Study material
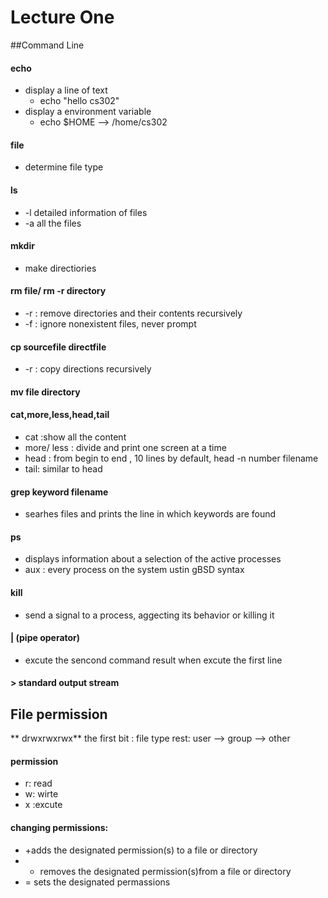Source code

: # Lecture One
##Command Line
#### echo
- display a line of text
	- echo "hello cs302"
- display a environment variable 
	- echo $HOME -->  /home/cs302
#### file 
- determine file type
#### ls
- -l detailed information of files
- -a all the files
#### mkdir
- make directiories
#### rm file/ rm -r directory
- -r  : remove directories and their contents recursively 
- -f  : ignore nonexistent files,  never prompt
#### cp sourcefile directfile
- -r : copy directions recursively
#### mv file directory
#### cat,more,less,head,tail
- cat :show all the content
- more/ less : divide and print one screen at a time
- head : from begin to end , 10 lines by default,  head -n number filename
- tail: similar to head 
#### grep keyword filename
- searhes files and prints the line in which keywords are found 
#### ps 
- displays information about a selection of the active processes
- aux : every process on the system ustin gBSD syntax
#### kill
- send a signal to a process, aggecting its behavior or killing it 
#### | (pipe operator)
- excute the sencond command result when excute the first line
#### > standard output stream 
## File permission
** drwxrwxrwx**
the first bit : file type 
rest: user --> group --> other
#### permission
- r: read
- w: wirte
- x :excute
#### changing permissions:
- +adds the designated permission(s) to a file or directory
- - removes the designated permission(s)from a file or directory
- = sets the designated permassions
--
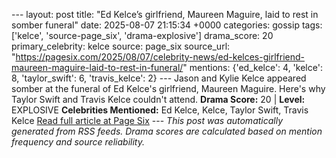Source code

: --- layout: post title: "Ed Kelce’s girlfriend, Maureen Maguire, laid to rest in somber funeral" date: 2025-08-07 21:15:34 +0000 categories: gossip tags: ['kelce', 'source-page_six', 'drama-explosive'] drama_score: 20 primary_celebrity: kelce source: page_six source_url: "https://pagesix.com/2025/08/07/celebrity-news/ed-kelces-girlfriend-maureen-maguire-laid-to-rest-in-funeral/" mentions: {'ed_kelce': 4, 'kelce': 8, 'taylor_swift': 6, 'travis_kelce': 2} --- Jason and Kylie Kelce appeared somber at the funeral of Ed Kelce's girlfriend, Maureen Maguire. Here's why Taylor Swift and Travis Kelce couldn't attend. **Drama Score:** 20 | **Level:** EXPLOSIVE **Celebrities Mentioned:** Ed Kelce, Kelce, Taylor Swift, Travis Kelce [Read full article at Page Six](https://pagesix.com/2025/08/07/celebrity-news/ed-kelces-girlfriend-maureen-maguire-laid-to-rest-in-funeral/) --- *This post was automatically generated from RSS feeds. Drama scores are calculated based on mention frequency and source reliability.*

About this task
Above this task is a listing. Restate, word for word and with nothing added, the lines from the one with "- more/ less" through the one with "- excute the".

Reply to the task
- more/ less : divide and print one screen at a time
- head : from begin to end , 10 lines by default,  head -n number filename
- tail: similar to head 
#### grep keyword filename
- searhes files and prints the line in which keywords are found 
#### ps 
- displays information about a selection of the active processes
- aux : every process on the system ustin gBSD syntax
#### kill
- send a signal to a process, aggecting its behavior or killing it 
#### | (pipe operator)
- excute the sencond command result when excute the first line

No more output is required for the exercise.